*Records for this task*.
========================================================================

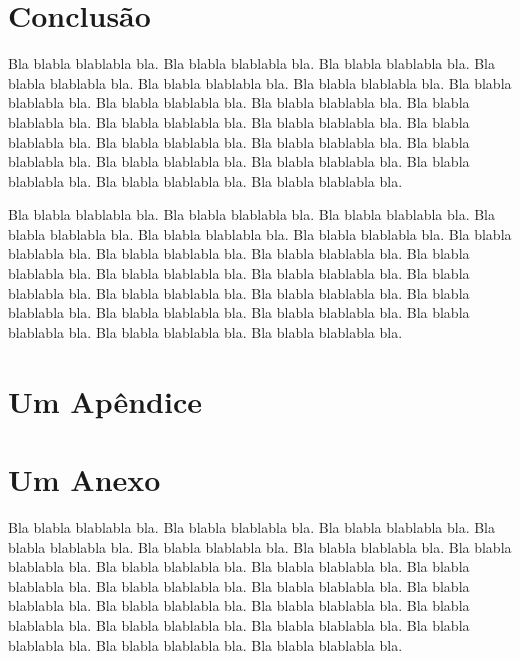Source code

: \documentclass[tese,capa]{texufpel}
\begin{document}
\chapter{Conclusão}

Bla blabla blablabla bla.  Bla blabla blablabla bla.  Bla blabla
blablabla bla.  Bla blabla blablabla bla.  Bla blabla blablabla bla.
Bla blabla blablabla bla.  Bla blabla blablabla bla.  Bla blabla
blablabla bla.  Bla blabla blablabla bla.  Bla blabla blablabla bla.
Bla blabla blablabla bla.  Bla blabla blablabla bla.  Bla blabla
blablabla bla.  Bla blabla blablabla bla.  Bla blabla blablabla bla.
Bla blabla blablabla bla.  Bla blabla blablabla bla.  Bla blabla
blablabla bla.  Bla blabla blablabla bla.  Bla blabla blablabla bla.
Bla blabla blablabla bla.

Bla blabla blablabla bla.  Bla blabla blablabla bla.  Bla blabla
blablabla bla.  Bla blabla blablabla bla.  Bla blabla blablabla bla.
Bla blabla blablabla bla.  Bla blabla blablabla bla.  Bla blabla
blablabla bla.  Bla blabla blablabla bla.  Bla blabla blablabla bla.
Bla blabla blablabla bla.  Bla blabla blablabla bla.  Bla blabla
blablabla bla.  Bla blabla blablabla bla.  Bla blabla blablabla bla.
Bla blabla blablabla bla.  Bla blabla blablabla bla.  Bla blabla
blablabla bla.  Bla blabla blablabla bla.  Bla blabla blablabla bla.
Bla blabla blablabla bla.



 

\apendices
\chapter{Um Apêndice}

\anexos
\chapter{Um Anexo}

Bla blabla blablabla bla.  Bla blabla blablabla bla.  Bla blabla
blablabla bla.  Bla blabla blablabla bla.  Bla blabla blablabla bla.
Bla blabla blablabla bla.  Bla blabla blablabla bla.  Bla blabla
blablabla bla.  Bla blabla blablabla bla.  Bla blabla blablabla bla.
Bla blabla blablabla bla.  Bla blabla blablabla bla.  Bla blabla
blablabla bla.  Bla blabla blablabla bla.  Bla blabla blablabla bla.
Bla blabla blablabla bla.  Bla blabla blablabla bla.  Bla blabla
blablabla bla.  Bla blabla blablabla bla.  Bla blabla blablabla bla.
Bla blabla blablabla bla.
\end{document}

========================================================================

*Exercise goal*. Give back the whole listing exactly, without pictures.

*Solution for this exercise*.
Source code

: \documentclass[tese,capa]{texufpel}
\begin{document}
\chapter{Conclusão}

Bla blabla blablabla bla.  Bla blabla blablabla bla.  Bla blabla
blablabla bla.  Bla blabla blablabla bla.  Bla blabla blablabla bla.
Bla blabla blablabla bla.  Bla blabla blablabla bla.  Bla blabla
blablabla bla.  Bla blabla blablabla bla.  Bla blabla blablabla bla.
Bla blabla blablabla bla.  Bla blabla blablabla bla.  Bla blabla
blablabla bla.  Bla blabla blablabla bla.  Bla blabla blablabla bla.
Bla blabla blablabla bla.  Bla blabla blablabla bla.  Bla blabla
blablabla bla.  Bla blabla blablabla bla.  Bla blabla blablabla bla.
Bla blabla blablabla bla.

Bla blabla blablabla bla.  Bla blabla blablabla bla.  Bla blabla
blablabla bla.  Bla blabla blablabla bla.  Bla blabla blablabla bla.
Bla blabla blablabla bla.  Bla blabla blablabla bla.  Bla blabla
blablabla bla.  Bla blabla blablabla bla.  Bla blabla blablabla bla.
Bla blabla blablabla bla.  Bla blabla blablabla bla.  Bla blabla
blablabla bla.  Bla blabla blablabla bla.  Bla blabla blablabla bla.
Bla blabla blablabla bla.  Bla blabla blablabla bla.  Bla blabla
blablabla bla.  Bla blabla blablabla bla.  Bla blabla blablabla bla.
Bla blabla blablabla bla.



 

\apendices
\chapter{Um Apêndice}

\anexos
\chapter{Um Anexo}

Bla blabla blablabla bla.  Bla blabla blablabla bla.  Bla blabla
blablabla bla.  Bla blabla blablabla bla.  Bla blabla blablabla bla.
Bla blabla blablabla bla.  Bla blabla blablabla bla.  Bla blabla
blablabla bla.  Bla blabla blablabla bla.  Bla blabla blablabla bla.
Bla blabla blablabla bla.  Bla blabla blablabla bla.  Bla blabla
blablabla bla.  Bla blabla blablabla bla.  Bla blabla blablabla bla.
Bla blabla blablabla bla.  Bla blabla blablabla bla.  Bla blabla
blablabla bla.  Bla blabla blablabla bla.  Bla blabla blablabla bla.
Bla blabla blablabla bla.
\end{document}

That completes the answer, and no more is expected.